Set down, character for character, everything in the records below from the line holding "Source code" down to the line holding "<p>Networks specifies the", and no other line.
================
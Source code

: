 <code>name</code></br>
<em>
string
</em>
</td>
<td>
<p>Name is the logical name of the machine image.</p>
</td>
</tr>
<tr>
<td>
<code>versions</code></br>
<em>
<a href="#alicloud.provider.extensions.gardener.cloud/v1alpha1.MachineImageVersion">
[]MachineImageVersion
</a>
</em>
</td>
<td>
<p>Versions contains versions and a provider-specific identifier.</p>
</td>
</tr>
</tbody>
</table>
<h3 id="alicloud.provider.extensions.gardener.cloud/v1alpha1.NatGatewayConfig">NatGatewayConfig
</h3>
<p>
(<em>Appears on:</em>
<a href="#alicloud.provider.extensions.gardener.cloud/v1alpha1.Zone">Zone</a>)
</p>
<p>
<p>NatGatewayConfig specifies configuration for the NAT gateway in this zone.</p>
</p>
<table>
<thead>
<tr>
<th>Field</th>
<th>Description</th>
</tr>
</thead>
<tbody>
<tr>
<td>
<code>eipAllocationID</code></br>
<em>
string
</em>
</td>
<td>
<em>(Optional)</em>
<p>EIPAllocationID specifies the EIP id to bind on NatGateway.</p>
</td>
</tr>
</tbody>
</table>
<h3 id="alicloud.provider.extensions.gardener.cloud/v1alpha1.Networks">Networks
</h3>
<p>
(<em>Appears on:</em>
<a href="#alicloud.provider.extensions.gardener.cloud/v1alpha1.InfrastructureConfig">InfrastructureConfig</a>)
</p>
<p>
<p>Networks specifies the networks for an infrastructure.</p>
================
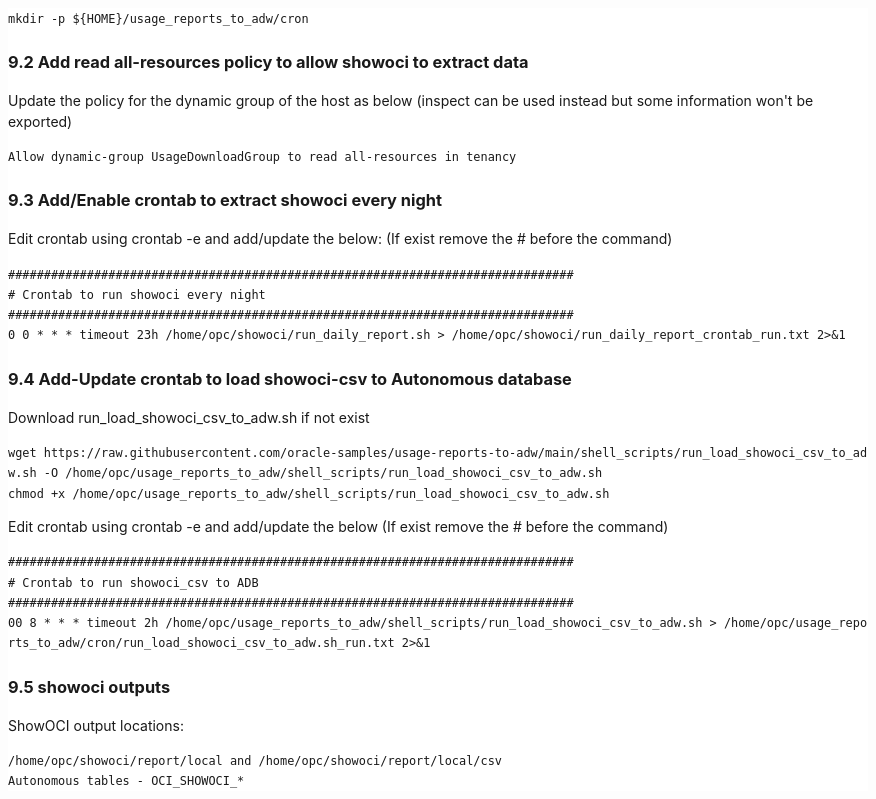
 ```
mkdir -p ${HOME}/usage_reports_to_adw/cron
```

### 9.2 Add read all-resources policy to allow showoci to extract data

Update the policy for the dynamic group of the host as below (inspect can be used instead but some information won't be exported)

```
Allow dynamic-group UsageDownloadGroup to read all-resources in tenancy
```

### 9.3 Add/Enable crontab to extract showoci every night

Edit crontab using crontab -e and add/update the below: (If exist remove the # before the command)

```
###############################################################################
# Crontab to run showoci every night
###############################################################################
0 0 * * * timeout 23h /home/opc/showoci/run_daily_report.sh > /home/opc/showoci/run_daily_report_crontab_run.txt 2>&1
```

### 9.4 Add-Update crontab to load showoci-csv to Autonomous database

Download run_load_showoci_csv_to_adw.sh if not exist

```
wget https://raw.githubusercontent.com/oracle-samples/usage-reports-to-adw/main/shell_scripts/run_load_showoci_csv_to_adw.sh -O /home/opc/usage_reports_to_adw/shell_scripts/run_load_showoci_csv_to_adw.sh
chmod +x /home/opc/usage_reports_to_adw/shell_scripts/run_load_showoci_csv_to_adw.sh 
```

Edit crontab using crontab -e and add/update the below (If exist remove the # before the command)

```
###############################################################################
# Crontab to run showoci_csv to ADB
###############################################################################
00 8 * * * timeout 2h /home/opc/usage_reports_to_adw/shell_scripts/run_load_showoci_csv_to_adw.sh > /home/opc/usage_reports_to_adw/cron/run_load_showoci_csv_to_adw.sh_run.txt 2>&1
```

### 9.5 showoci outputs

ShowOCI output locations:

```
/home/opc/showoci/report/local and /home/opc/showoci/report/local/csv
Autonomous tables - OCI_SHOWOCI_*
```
================
▶ [Solution for this task]:
Source code

: <code>name</code></br>
<em>
string
</em>
</td>
<td>
<p>Name is the logical name of the machine image.</p>
</td>
</tr>
<tr>
<td>
<code>versions</code></br>
<em>
<a href="#alicloud.provider.extensions.gardener.cloud/v1alpha1.MachineImageVersion">
[]MachineImageVersion
</a>
</em>
</td>
<td>
<p>Versions contains versions and a provider-specific identifier.</p>
</td>
</tr>
</tbody>
</table>
<h3 id="alicloud.provider.extensions.gardener.cloud/v1alpha1.NatGatewayConfig">NatGatewayConfig
</h3>
<p>
(<em>Appears on:</em>
<a href="#alicloud.provider.extensions.gardener.cloud/v1alpha1.Zone">Zone</a>)
</p>
<p>
<p>NatGatewayConfig specifies configuration for the NAT gateway in this zone.</p>
</p>
<table>
<thead>
<tr>
<th>Field</th>
<th>Description</th>
</tr>
</thead>
<tbody>
<tr>
<td>
<code>eipAllocationID</code></br>
<em>
string
</em>
</td>
<td>
<em>(Optional)</em>
<p>EIPAllocationID specifies the EIP id to bind on NatGateway.</p>
</td>
</tr>
</tbody>
</table>
<h3 id="alicloud.provider.extensions.gardener.cloud/v1alpha1.Networks">Networks
</h3>
<p>
(<em>Appears on:</em>
<a href="#alicloud.provider.extensions.gardener.cloud/v1alpha1.InfrastructureConfig">InfrastructureConfig</a>)
</p>
<p>
<p>Networks specifies the networks for an infrastructure.</p>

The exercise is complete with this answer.